17-7  Sat Jan 2  Adaptive seasonal shift towards investment in fewer, larger offspring Hall, JM*; Mitchell, TS; Thawley, CJ; Stroud, JT; Warner, DA; Auburn University; University of Minnesota; Neumann University; Washington University; Auburn University jmh0131@auburn.edu http://www.devoeco.weebly.com

As reproductive seasons progress, females often shift from greater energetic investment in many small offspring towards investing less total energy into fewer, better provisioned offspring. Two primary hypotheses have been proposed as explanations. One is an adaptive hypothesis from life-history theory: early offspring have a survival advantage over those produced later. Accordingly, selection favors females that invest in offspring quantity early in the season and offspring quality later.
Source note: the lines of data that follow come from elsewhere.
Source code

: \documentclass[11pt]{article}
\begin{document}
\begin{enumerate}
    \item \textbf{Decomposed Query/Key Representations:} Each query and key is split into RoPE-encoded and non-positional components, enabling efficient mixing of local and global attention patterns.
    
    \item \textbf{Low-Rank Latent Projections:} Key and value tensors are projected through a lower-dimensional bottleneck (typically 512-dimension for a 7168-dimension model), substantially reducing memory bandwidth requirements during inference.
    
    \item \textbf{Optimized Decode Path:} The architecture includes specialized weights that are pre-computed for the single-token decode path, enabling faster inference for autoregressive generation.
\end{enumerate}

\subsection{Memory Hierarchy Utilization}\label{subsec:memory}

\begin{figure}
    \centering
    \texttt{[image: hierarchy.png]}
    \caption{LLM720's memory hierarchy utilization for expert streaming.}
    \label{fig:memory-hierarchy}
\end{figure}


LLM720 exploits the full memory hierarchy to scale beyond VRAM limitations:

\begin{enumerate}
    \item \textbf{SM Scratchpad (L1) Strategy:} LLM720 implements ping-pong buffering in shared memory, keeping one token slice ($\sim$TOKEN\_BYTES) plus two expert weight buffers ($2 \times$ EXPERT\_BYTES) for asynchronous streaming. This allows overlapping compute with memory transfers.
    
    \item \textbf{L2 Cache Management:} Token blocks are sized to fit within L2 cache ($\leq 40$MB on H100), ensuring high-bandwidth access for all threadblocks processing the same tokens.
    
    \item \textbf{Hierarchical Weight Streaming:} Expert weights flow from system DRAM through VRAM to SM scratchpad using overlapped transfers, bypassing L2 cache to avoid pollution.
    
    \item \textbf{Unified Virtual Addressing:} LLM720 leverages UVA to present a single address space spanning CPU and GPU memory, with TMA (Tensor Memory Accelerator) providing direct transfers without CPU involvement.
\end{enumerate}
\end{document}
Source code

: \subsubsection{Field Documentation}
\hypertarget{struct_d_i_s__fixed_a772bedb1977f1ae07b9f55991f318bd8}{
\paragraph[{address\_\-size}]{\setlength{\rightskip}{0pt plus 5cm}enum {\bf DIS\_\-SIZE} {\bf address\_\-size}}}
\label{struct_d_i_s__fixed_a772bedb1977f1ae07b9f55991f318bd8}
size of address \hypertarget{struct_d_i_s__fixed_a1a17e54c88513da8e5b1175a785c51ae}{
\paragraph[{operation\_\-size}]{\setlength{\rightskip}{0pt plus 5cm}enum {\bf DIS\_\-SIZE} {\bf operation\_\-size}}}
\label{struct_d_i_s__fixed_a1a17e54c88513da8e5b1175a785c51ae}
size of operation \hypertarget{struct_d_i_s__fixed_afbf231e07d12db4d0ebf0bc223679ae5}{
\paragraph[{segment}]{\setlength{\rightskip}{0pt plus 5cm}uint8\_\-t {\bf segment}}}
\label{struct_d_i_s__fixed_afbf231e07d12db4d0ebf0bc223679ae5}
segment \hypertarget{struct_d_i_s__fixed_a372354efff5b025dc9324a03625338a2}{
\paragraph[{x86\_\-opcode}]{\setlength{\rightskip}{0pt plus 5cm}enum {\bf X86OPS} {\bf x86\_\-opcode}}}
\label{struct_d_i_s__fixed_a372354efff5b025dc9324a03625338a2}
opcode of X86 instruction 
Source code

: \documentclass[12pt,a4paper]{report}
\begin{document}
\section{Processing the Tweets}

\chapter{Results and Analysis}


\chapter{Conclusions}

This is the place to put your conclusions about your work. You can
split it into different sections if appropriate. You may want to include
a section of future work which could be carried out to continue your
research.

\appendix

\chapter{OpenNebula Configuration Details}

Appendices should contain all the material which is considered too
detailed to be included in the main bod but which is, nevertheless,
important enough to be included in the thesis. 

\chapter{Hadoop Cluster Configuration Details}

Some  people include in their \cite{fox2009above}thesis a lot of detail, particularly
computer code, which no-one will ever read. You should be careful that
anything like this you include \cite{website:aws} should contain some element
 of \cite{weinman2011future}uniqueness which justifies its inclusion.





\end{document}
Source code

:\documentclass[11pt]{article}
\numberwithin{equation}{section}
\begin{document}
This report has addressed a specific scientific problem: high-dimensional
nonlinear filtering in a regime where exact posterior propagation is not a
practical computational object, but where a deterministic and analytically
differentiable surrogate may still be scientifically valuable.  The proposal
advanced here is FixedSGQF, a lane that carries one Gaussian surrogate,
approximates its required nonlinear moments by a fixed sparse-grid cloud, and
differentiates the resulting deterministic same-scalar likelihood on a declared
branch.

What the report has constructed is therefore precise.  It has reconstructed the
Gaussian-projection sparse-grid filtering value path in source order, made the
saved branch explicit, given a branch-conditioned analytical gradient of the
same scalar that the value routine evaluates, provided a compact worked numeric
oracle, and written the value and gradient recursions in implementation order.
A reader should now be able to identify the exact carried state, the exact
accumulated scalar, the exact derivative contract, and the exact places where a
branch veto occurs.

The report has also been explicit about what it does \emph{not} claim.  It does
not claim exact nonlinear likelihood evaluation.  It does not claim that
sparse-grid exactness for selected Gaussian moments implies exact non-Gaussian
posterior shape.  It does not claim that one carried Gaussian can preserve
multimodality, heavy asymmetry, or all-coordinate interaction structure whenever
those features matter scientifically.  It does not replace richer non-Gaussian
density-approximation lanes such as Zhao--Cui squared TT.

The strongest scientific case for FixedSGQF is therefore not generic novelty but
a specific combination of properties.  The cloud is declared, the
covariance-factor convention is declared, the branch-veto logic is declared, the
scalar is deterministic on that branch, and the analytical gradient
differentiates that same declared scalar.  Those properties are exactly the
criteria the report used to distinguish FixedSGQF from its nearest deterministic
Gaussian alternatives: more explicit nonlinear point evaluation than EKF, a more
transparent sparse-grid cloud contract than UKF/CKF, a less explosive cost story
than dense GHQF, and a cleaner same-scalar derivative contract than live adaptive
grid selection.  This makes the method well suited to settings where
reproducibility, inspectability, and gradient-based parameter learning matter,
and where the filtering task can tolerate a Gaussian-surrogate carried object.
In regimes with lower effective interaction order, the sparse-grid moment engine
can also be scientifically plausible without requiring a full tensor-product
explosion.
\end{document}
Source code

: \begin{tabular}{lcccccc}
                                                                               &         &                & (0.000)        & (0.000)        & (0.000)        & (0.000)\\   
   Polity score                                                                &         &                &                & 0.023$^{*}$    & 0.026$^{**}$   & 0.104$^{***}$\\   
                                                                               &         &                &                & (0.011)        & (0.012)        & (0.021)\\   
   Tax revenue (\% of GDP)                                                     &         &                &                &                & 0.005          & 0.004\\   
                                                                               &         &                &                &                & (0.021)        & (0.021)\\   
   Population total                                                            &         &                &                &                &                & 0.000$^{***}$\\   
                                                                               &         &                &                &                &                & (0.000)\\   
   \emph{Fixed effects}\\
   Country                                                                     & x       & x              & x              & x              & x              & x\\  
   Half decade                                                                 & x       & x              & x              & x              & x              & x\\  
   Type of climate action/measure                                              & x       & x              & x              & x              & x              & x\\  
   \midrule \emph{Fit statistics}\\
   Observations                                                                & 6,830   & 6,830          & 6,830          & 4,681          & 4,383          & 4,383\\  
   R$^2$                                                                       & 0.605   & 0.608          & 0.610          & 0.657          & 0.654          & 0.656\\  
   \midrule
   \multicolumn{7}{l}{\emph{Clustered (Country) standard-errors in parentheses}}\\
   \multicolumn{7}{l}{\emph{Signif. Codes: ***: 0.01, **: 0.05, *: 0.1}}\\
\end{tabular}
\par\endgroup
The other suggests these patterns result from passive responses to seasonal changes in the environment experienced by reproducing females. To disentangle the causes underlying this pattern, we performed complementary field and laboratory studies with lizards (Anolis sagrei). The laboratory study controlled maternal environments and quantified reproductive patterns throughout the reproductive season for each female. The field study measured similar metrics from free ranging lizards across an entire reproductive season. In the laboratory, females increased relative effort per offspring as the reproductive season progressed; smaller eggs were laid earlier, larger eggs were laid later. Because these patterns consistently emerge under controlled laboratory conditions, they likely represent an intrinsic, potentially adaptive adjustment of reproductive effort as predicted by life-history theory. The field study revealed similar trends, suggesting that intrinsic patterns are strong enough to persist despite the environmental variability that characterizes natural habitats. The observed patterns are indicative of an adaptive seasonal shift in parental investment in response to a deteriorating offspring environment: allocating greater resources to late-produced offspring likely enhances maternal fitness.